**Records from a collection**

-- Opening Marker --

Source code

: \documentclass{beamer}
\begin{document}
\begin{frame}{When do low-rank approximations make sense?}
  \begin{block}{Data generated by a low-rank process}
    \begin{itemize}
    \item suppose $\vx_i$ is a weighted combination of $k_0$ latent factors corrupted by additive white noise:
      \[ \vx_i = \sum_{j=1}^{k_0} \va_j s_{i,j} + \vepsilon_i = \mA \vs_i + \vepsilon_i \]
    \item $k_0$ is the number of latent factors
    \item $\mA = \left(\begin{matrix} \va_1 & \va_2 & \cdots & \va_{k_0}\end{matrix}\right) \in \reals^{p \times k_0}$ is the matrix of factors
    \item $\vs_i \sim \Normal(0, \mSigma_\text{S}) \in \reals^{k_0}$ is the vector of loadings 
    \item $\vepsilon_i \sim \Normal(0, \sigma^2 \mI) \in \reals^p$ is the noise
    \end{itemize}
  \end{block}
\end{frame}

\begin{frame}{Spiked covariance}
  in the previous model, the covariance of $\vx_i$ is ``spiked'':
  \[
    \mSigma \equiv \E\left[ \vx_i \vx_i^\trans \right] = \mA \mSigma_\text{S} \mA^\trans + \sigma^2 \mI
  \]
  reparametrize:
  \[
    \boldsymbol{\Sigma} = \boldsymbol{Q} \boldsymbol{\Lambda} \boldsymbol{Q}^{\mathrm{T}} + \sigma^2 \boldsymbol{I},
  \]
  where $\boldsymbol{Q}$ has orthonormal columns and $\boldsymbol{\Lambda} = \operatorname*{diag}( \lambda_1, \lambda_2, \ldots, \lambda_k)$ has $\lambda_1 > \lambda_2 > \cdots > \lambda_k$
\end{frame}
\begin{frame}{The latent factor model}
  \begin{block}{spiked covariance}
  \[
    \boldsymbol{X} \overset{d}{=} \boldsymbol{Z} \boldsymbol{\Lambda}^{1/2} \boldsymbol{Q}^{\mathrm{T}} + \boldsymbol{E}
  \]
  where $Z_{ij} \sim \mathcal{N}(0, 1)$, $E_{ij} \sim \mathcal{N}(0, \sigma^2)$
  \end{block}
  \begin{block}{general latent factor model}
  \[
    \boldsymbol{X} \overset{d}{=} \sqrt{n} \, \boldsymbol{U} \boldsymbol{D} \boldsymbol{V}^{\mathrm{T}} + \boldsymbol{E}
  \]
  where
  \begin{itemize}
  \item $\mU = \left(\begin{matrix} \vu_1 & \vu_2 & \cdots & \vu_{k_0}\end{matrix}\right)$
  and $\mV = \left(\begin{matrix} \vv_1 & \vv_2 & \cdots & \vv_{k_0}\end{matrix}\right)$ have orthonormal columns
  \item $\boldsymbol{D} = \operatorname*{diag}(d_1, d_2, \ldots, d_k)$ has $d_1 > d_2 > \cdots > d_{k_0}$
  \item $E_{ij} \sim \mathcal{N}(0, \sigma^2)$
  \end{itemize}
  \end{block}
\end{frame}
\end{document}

-- Closing Marker --

**WORK INSTRUCTION**
Output all the lines above, matching them word for word.

**ANSWER**
Source code

: \documentclass{beamer}
\begin{document}
\begin{frame}{When do low-rank approximations make sense?}
  \begin{block}{Data generated by a low-rank process}
    \begin{itemize}
    \item suppose $\vx_i$ is a weighted combination of $k_0$ latent factors corrupted by additive white noise:
      \[ \vx_i = \sum_{j=1}^{k_0} \va_j s_{i,j} + \vepsilon_i = \mA \vs_i + \vepsilon_i \]
    \item $k_0$ is the number of latent factors
    \item $\mA = \left(\begin{matrix} \va_1 & \va_2 & \cdots & \va_{k_0}\end{matrix}\right) \in \reals^{p \times k_0}$ is the matrix of factors
    \item $\vs_i \sim \Normal(0, \mSigma_\text{S}) \in \reals^{k_0}$ is the vector of loadings 
    \item $\vepsilon_i \sim \Normal(0, \sigma^2 \mI) \in \reals^p$ is the noise
    \end{itemize}
  \end{block}
\end{frame}

\begin{frame}{Spiked covariance}
  in the previous model, the covariance of $\vx_i$ is ``spiked'':
  \[
    \mSigma \equiv \E\left[ \vx_i \vx_i^\trans \right] = \mA \mSigma_\text{S} \mA^\trans + \sigma^2 \mI
  \]
  reparametrize:
  \[
    \boldsymbol{\Sigma} = \boldsymbol{Q} \boldsymbol{\Lambda} \boldsymbol{Q}^{\mathrm{T}} + \sigma^2 \boldsymbol{I},
  \]
  where $\boldsymbol{Q}$ has orthonormal columns and $\boldsymbol{\Lambda} = \operatorname*{diag}( \lambda_1, \lambda_2, \ldots, \lambda_k)$ has $\lambda_1 > \lambda_2 > \cdots > \lambda_k$
\end{frame}
\begin{frame}{The latent factor model}
  \begin{block}{spiked covariance}
  \[
    \boldsymbol{X} \overset{d}{=} \boldsymbol{Z} \boldsymbol{\Lambda}^{1/2} \boldsymbol{Q}^{\mathrm{T}} + \boldsymbol{E}
  \]
  where $Z_{ij} \sim \mathcal{N}(0, 1)$, $E_{ij} \sim \mathcal{N}(0, \sigma^2)$
  \end{block}
  \begin{block}{general latent factor model}
  \[
    \boldsymbol{X} \overset{d}{=} \sqrt{n} \, \boldsymbol{U} \boldsymbol{D} \boldsymbol{V}^{\mathrm{T}} + \boldsymbol{E}
  \]
  where
  \begin{itemize}
  \item $\mU = \left(\begin{matrix} \vu_1 & \vu_2 & \cdots & \vu_{k_0}\end{matrix}\right)$
  and $\mV = \left(\begin{matrix} \vv_1 & \vv_2 & \cdots & \vv_{k_0}\end{matrix}\right)$ have orthonormal columns
  \item $\boldsymbol{D} = \operatorname*{diag}(d_1, d_2, \ldots, d_k)$ has $d_1 > d_2 > \cdots > d_{k_0}$
  \item $E_{ij} \sim \mathcal{N}(0, \sigma^2)$
  \end{itemize}
  \end{block}
\end{frame}
\end{document}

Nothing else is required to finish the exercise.